Global warming analyses define the climate sensitivity as the mean global temperature change that would accompany a primary radiative forcing change of 3.7 W/m2, regardless of whether that forcing arises from doubling greenhouse gas concentrations or from a different driving mechanism. The primary effect is clear and indisputable. Since Earth’s output power varies as the fourth power of its absolute temperature, it would require a 0.4% increase in temperature to compensate for a 1.6% effective increase in incoming power. For the current global mean temperature of 285K, that corresponds to an increase in global mean temperatures by 1.1—1.2K, or equivalently, 1.1—1.2ºC. But this primary effect is only a small part of the story, and this is where most of the controversy arises.

The devil resides in the details of understanding a wide variety of secondary climate feedback mechanisms. Among the examples of positive feedback, which increases the overall warming, are the following phenomena:

  • As the atmosphere warms, it holds more water vapor, and this increases infrared absorption and re-radiation.
  • As the oceans warm, polar ice melts, reducing the reflection of incident sunlight and thereby adding to warming of the surface.
  • CO2 is less soluble in warmer oceans, so they release yet more greenhouse gases to the atmosphere.
  • As the Arctic permafrost thaws on a warming surface, it releases more CH4 to the atmosphere, again increasing greenhouse gas concentrations further.
  • Increased water vapor in the atmosphere leads to more cloud formation, increasing the reflection of infrared radiation back toward Earth’s surface.

But there are also some negative feedback mechanisms:

  • Increased cloud cover also leads to more reflection of incident sunlight above the clouds, producing a cooling effect at the surface.
  • Cloud formation is furthermore affected by aerosols emitted from Earth by either natural or human-caused sources.

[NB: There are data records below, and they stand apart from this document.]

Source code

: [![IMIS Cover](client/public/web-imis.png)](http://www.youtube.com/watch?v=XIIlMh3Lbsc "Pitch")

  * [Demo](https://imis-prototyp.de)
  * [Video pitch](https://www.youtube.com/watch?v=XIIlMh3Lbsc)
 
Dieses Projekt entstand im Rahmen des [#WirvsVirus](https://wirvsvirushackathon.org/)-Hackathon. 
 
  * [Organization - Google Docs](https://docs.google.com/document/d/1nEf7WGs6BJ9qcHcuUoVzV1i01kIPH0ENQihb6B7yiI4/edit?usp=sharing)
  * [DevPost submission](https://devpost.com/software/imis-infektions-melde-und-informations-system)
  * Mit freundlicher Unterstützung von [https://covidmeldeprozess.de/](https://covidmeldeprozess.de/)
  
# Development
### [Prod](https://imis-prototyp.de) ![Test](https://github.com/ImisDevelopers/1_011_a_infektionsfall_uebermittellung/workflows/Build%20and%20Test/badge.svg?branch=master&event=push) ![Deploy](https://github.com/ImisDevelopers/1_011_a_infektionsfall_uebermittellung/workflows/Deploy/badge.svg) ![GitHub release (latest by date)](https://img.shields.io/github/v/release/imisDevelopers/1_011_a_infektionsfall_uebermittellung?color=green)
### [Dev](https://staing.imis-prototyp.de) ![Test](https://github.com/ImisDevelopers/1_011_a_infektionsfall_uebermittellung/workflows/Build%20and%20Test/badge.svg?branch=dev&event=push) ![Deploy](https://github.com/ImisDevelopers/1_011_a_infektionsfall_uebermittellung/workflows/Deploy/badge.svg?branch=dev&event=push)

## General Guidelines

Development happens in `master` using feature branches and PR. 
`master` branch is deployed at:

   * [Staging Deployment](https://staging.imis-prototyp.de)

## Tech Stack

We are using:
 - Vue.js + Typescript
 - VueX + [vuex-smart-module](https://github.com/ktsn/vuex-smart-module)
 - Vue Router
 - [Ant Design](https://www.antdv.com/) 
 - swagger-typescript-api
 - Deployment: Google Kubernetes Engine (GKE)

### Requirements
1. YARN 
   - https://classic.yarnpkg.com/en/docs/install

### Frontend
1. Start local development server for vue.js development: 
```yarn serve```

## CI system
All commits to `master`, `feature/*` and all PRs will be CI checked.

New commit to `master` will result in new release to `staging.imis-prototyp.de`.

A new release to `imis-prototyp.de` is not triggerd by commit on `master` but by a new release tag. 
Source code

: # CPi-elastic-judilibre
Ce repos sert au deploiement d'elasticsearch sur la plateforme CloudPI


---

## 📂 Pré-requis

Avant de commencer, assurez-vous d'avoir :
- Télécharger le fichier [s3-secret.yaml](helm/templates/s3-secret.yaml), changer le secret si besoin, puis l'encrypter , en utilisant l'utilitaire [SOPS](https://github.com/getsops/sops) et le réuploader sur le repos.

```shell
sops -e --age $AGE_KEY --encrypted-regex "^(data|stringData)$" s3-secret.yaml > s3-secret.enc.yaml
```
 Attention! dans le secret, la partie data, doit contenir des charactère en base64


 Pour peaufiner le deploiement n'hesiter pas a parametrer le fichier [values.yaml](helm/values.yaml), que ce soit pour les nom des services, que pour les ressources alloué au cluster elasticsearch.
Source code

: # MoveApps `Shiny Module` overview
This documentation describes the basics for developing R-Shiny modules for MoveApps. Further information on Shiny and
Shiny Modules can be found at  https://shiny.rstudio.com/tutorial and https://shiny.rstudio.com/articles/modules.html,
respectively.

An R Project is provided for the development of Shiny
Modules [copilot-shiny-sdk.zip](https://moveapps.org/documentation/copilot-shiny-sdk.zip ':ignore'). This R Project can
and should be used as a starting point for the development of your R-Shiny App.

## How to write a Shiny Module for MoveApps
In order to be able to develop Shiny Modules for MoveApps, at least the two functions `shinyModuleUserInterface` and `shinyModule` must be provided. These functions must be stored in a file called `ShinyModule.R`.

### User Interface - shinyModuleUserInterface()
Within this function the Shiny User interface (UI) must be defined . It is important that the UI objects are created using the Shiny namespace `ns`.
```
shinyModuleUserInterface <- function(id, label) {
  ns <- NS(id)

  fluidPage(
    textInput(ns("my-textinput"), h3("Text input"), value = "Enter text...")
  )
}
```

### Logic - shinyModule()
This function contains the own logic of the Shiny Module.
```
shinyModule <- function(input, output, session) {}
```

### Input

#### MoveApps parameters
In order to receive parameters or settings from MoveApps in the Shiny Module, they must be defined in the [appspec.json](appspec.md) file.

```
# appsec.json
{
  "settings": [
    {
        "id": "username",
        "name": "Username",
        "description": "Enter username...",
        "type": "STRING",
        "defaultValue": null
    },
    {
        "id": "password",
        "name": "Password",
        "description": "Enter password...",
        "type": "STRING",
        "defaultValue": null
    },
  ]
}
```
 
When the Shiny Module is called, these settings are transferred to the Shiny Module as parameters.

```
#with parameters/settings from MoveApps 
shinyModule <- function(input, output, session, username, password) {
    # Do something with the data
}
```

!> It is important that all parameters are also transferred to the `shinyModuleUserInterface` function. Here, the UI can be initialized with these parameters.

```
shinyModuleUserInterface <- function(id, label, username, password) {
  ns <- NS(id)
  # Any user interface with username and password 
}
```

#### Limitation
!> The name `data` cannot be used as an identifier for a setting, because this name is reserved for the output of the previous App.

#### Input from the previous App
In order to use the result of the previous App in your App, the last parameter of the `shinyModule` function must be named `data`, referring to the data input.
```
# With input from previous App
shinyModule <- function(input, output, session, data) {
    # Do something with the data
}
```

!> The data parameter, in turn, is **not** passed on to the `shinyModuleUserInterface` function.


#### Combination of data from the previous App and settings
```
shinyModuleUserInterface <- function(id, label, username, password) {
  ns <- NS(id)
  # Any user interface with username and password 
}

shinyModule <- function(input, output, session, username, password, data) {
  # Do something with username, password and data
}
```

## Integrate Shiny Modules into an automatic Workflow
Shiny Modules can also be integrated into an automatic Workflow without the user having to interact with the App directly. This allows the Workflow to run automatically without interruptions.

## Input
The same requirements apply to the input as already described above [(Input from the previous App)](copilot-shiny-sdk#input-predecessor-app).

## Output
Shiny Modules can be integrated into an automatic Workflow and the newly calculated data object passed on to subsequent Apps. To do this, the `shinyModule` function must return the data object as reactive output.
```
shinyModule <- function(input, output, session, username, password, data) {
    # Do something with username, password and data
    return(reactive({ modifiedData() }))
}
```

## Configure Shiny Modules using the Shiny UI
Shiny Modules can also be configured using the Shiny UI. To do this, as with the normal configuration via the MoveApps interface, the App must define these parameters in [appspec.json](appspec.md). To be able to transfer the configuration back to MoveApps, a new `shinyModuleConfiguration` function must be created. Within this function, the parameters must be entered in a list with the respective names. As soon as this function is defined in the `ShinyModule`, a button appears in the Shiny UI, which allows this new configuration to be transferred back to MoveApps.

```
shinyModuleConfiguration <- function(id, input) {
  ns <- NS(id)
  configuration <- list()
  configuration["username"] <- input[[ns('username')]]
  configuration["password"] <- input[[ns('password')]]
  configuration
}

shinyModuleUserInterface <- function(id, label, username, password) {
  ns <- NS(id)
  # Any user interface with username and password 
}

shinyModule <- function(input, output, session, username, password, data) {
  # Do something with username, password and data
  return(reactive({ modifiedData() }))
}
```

The bottom line is that in order to increase our quantitative understanding of climate sensitivity, one must rely on climate models that incorporate these various feedback effects, as well as such short-term climate drivers as volcanic eruptions and shifts (e.g., el niño) in Earth ocean currents. For example, volcanic eruptions emit sulfuric compounds, and these lead to sulfate aerosols that may lodge within the stratosphere for typically a couple of years, leading to short-term cooling spikes that result from such aerosol absorption of some incident sunlight.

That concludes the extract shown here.